A page from the play


The Browning Version is a brilliant one act play by Terence Rattigan. A brief extract from it is incorporated in CBSE’s grade eleven English, though I have never understood why. The extract presents an interaction between a sly student Taplow and a young teacher Frank. Apart from some little games that people play in day-to-day life, the extract conveys nothing about the complex intricacies of human relationships which is what Rattigan’s play is about.

The play is primarily about the incompatible relationship between Andrew Crocker-Harris and his wife Millie. Andrew is aware of his wife’s infidelity. Millie has her flings with other men, Frank being one of them. Frank is not aware of her other flings, however. Rather he assumes she is in genuine love with him.

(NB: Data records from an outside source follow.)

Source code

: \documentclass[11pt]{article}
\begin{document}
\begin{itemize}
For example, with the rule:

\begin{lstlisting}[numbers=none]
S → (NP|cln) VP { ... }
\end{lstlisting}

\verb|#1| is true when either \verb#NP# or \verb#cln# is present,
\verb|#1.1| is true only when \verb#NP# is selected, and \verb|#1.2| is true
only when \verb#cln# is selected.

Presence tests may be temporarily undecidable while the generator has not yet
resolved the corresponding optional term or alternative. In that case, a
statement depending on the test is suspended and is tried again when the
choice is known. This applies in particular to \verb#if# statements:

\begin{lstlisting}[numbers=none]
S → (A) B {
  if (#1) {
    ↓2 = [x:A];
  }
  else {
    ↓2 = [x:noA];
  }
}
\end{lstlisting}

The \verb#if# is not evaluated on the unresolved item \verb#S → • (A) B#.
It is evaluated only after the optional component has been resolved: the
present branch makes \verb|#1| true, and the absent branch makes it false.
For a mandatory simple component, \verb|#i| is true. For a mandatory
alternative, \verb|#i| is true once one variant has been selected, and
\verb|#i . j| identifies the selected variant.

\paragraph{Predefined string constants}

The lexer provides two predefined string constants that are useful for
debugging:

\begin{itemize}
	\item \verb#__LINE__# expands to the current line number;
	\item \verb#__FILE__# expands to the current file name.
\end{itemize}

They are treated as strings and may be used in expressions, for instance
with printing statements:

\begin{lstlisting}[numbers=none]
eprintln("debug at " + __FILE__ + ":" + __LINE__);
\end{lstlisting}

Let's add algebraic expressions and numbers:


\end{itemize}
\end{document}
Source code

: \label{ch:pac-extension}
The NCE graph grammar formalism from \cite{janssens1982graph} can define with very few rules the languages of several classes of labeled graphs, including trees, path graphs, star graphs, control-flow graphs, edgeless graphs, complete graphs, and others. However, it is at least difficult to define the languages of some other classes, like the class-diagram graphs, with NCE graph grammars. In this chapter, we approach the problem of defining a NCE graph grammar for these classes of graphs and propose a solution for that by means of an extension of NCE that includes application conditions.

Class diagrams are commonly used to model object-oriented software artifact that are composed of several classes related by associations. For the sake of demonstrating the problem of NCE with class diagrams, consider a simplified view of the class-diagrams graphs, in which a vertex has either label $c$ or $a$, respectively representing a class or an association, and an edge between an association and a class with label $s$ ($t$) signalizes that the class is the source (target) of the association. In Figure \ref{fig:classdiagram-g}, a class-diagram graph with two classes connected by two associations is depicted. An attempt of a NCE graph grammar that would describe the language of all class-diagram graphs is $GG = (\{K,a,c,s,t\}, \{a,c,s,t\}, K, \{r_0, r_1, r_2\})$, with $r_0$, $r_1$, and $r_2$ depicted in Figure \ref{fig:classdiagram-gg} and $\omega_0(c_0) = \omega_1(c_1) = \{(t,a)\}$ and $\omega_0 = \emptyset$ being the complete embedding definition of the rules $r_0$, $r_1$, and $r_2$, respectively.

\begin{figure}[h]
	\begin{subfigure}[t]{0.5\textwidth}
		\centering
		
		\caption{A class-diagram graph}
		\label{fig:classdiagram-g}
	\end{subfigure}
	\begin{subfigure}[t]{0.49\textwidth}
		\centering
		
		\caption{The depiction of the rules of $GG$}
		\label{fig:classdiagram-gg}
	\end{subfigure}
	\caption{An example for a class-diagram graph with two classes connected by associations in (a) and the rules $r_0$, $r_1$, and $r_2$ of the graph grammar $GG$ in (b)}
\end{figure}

The play brilliantly portrays the complexities of human motives and behaviour. Andrew is a rigidly strict teacher who knows that he is not liked by his students who are in the 15-16 age group. It is difficult for a strict teacher to be popular with students and without some degree of popularity it is difficulty to be a successful teacher. So Andrew discovered “an easy substitute for popularity”. He acquired some mannerisms and “tricks of speech” which made him amusing to students. At the very beginning of the play we find Taplow imitating his speech and mannerisms to Frank. “They didn’t like me as a man,” Andrew tells Frank later, “but they found me funny as a character, and you can teach more things by laughter than by earnestness.”

Andrew is painfully aware of his own limitations. But to his consolation comes Taplow with a farewell gift on the last day of school. Andrew is leaving school due to ill health. But his strictness has necessitated a little punishment even on the last day for Taplow who missed a class earlier. Circumstances bring about a mitigation to the punishment and Taplow gratefully (?) presents a second-hand copy (which is all that he could get apparently) of The Browning Version of Agamemnon, the Greek classic on which he was given extra work. He has quoted a line from the play on the first page as a mark of his love for his teacher: “God from afar looks graciously upon a gentle master.”

Millie laughs at that gift and even more at Taplow’s inscription. She tells her husband that Taplow was mocking him to Frank as she walked in. She had seen how Taplow imitated her husband’s speech and mannerism. In short, she now tells her husband that Taplow has made a fool of him by giving that gift.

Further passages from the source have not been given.